**About this exercise**
Please print the entries below exactly, from the line with "91.19 & 1.8\% \\" through the line with "The difference between", including both of those lines and leaving out all others.

**Data for this exercise**
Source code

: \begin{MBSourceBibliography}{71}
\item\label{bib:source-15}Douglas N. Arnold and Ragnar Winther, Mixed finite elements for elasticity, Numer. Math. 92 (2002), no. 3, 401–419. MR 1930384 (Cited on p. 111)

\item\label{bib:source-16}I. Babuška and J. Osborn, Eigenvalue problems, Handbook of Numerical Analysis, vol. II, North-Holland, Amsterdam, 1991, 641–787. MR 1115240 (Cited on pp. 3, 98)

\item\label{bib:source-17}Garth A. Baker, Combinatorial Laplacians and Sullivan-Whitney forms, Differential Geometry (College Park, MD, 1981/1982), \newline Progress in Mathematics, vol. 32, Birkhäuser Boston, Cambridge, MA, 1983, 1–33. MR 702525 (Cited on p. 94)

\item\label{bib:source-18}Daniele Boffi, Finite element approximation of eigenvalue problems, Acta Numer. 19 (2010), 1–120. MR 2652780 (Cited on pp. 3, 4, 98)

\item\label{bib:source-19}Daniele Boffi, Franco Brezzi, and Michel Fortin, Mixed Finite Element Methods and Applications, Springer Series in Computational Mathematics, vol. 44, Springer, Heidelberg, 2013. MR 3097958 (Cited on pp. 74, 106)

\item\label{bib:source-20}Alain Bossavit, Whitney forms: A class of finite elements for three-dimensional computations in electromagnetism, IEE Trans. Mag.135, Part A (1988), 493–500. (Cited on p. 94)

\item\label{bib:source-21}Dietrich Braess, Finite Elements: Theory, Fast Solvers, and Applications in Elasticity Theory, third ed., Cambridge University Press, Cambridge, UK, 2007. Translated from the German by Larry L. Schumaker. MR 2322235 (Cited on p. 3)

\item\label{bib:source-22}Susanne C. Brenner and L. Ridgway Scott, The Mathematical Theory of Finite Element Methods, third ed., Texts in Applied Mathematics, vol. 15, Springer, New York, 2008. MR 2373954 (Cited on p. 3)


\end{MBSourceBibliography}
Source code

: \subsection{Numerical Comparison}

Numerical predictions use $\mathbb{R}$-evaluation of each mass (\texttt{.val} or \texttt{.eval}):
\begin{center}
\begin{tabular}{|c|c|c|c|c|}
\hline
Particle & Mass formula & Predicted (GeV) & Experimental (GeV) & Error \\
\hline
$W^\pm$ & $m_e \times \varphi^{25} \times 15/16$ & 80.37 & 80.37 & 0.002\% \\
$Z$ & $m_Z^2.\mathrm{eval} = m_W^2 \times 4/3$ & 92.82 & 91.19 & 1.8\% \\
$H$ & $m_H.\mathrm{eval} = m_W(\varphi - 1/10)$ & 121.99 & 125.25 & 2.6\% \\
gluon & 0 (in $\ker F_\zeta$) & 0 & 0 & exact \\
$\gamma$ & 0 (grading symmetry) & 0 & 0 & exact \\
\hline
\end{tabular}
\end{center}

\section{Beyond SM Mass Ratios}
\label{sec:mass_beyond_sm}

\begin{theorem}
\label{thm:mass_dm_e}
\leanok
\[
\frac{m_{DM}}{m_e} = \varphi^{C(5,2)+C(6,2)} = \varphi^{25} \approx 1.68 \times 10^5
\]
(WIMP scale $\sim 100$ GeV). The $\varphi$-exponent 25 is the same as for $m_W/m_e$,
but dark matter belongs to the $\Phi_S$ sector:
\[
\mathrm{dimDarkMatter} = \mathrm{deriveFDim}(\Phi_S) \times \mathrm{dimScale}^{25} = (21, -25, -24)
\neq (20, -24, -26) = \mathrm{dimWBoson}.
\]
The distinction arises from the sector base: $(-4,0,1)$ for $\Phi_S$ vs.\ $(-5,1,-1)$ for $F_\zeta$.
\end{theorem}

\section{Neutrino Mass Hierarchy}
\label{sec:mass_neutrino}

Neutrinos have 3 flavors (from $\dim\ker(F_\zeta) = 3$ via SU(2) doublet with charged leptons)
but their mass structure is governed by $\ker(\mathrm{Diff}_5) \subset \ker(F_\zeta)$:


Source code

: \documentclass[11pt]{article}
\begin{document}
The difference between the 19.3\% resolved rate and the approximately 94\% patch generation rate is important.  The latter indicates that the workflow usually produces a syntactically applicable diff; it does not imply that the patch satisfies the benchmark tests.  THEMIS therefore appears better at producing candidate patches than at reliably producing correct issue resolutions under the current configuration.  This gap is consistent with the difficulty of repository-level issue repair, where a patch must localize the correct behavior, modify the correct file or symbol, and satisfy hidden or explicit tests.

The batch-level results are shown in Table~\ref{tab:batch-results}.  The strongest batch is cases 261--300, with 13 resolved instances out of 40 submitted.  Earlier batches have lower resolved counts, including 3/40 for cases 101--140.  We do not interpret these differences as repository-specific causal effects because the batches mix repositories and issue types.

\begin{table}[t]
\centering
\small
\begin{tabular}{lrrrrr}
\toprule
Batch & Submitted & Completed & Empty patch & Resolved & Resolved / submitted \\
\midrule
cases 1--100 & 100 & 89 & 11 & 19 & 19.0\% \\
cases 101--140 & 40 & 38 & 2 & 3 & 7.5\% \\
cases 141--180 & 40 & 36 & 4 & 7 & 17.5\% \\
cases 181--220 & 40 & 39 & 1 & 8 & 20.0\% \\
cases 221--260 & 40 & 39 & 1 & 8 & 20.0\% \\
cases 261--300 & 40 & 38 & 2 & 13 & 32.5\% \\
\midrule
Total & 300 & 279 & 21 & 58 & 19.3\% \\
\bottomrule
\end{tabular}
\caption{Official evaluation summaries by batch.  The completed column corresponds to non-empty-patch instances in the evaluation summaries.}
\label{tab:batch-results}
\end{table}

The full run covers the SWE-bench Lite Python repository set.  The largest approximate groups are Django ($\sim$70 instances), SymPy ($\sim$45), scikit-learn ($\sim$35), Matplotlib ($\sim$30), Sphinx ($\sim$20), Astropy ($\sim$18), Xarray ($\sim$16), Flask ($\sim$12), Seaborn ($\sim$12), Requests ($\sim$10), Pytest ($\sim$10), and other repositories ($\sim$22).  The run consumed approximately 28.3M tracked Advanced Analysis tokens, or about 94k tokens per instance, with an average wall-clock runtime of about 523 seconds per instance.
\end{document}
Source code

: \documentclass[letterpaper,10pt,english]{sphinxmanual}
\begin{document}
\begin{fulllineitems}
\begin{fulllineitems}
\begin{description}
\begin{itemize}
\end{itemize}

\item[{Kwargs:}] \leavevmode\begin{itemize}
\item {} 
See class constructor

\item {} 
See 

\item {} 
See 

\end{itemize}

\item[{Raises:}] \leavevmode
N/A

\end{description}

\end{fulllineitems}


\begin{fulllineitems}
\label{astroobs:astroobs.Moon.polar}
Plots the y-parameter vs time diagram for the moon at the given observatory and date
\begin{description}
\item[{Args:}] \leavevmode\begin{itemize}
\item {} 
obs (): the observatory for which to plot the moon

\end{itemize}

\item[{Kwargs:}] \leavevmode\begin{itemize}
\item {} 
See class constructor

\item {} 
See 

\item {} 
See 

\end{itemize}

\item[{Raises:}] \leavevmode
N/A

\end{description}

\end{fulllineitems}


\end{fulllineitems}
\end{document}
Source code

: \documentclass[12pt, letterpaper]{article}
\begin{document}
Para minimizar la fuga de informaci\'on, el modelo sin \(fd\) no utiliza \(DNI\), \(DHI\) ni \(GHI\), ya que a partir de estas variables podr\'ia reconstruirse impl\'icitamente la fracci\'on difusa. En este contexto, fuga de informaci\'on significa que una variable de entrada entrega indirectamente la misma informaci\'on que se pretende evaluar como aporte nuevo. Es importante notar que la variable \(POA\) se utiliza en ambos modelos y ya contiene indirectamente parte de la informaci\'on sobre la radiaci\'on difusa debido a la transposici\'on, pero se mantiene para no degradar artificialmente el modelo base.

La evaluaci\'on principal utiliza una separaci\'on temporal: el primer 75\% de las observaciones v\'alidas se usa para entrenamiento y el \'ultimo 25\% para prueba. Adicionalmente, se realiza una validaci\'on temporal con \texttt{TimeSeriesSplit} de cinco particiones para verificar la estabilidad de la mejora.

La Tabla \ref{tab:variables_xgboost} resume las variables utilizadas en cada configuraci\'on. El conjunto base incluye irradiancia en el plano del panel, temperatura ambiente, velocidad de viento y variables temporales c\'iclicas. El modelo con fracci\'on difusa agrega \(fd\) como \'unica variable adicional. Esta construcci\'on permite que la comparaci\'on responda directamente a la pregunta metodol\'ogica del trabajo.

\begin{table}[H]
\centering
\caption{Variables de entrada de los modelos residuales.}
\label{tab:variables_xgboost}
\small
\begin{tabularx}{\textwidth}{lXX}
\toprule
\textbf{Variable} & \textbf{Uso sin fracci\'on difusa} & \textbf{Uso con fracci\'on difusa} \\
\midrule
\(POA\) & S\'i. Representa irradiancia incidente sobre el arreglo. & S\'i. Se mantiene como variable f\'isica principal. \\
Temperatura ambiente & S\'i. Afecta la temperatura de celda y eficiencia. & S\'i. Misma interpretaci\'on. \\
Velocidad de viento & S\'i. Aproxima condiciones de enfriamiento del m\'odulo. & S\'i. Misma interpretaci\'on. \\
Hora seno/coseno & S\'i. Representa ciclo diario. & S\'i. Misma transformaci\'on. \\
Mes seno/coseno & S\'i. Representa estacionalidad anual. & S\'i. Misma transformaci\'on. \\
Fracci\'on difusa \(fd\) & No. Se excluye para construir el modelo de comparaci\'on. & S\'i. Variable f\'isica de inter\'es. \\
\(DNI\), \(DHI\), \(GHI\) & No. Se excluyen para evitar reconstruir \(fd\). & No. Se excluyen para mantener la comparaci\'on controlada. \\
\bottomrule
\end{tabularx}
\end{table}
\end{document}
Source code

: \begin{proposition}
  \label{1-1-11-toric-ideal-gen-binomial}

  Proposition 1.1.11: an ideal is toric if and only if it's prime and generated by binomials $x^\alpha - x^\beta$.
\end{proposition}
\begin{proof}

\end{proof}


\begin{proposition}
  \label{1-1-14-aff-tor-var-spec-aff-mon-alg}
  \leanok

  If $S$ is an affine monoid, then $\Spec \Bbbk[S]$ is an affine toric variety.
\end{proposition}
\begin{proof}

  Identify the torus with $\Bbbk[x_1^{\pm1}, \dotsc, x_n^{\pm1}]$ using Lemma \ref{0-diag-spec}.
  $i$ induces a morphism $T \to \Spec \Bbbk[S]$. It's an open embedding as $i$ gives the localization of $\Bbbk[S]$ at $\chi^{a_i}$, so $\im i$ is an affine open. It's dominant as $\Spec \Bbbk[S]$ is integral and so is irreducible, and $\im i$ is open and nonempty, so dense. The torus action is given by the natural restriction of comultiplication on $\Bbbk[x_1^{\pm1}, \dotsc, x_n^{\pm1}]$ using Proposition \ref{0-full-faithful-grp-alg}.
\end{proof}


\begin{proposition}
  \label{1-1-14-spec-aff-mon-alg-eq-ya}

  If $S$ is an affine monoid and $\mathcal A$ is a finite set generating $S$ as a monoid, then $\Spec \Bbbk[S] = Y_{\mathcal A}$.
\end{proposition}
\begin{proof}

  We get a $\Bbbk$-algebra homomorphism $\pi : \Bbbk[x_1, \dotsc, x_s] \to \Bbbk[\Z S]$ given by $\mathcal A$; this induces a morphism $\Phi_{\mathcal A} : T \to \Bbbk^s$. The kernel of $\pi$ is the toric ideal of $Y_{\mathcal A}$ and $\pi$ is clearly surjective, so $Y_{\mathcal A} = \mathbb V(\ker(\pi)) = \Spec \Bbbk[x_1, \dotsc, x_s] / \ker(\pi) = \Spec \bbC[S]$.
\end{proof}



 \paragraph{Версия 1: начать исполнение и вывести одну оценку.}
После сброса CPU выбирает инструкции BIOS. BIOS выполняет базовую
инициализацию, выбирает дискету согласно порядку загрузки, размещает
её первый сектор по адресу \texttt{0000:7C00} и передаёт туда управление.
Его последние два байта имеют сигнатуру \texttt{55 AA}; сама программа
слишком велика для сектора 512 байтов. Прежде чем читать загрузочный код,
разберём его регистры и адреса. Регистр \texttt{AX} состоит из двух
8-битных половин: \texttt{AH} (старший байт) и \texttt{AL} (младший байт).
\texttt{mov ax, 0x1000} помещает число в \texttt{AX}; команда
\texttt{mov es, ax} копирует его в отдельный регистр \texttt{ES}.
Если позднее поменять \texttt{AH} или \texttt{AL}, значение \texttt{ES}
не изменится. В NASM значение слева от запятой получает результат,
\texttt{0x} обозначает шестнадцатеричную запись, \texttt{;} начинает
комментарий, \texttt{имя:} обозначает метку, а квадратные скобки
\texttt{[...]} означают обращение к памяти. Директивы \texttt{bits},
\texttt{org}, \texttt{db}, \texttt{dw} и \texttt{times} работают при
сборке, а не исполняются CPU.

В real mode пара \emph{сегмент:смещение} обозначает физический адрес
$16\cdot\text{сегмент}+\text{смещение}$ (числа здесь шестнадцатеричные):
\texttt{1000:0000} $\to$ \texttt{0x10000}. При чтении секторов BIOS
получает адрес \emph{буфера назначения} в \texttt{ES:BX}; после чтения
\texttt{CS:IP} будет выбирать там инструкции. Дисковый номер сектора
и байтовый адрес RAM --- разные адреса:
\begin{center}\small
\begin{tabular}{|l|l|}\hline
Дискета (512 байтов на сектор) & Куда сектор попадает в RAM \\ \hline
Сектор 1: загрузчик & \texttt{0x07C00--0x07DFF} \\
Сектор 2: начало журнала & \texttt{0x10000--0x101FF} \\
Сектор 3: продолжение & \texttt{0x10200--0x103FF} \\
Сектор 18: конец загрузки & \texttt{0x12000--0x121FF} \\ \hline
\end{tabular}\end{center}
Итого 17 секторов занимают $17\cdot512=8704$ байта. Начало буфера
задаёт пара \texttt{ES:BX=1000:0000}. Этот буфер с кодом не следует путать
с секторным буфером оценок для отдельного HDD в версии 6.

**Exercise answer**
$Z$ & $m_Z^2.\mathrm{eval} = m_W^2 \times 4/3$ & 92.82 & 91.19 & 1.8\% \\
$H$ & $m_H.\mathrm{eval} = m_W(\varphi - 1/10)$ & 121.99 & 125.25 & 2.6\% \\
gluon & 0 (in $\ker F_\zeta$) & 0 & 0 & exact \\
$\gamma$ & 0 (grading symmetry) & 0 & 0 & exact \\
\hline
\end{tabular}
\end{center}

\section{Beyond SM Mass Ratios}
\label{sec:mass_beyond_sm}

\begin{theorem}
\label{thm:mass_dm_e}
\leanok
\[
\frac{m_{DM}}{m_e} = \varphi^{C(5,2)+C(6,2)} = \varphi^{25} \approx 1.68 \times 10^5
\]
(WIMP scale $\sim 100$ GeV). The $\varphi$-exponent 25 is the same as for $m_W/m_e$,
but dark matter belongs to the $\Phi_S$ sector:
\[
\mathrm{dimDarkMatter} = \mathrm{deriveFDim}(\Phi_S) \times \mathrm{dimScale}^{25} = (21, -25, -24)
\neq (20, -24, -26) = \mathrm{dimWBoson}.
\]
The distinction arises from the sector base: $(-4,0,1)$ for $\Phi_S$ vs.\ $(-5,1,-1)$ for $F_\zeta$.
\end{theorem}

\section{Neutrino Mass Hierarchy}
\label{sec:mass_neutrino}

Neutrinos have 3 flavors (from $\dim\ker(F_\zeta) = 3$ via SU(2) doublet with charged leptons)
but their mass structure is governed by $\ker(\mathrm{Diff}_5) \subset \ker(F_\zeta)$:


Source code

: \documentclass[11pt]{article}
\begin{document}
The difference between the 19.3\% resolved rate and the approximately 94\% patch generation rate is important.  The latter indicates that the workflow usually produces a syntactically applicable diff; it does not imply that the patch satisfies the benchmark tests.  THEMIS therefore appears better at producing candidate patches than at reliably producing correct issue resolutions under the current configuration.  This gap is consistent with the difficulty of repository-level issue repair, where a patch must localize the correct behavior, modify the correct file or symbol, and satisfy hidden or explicit tests.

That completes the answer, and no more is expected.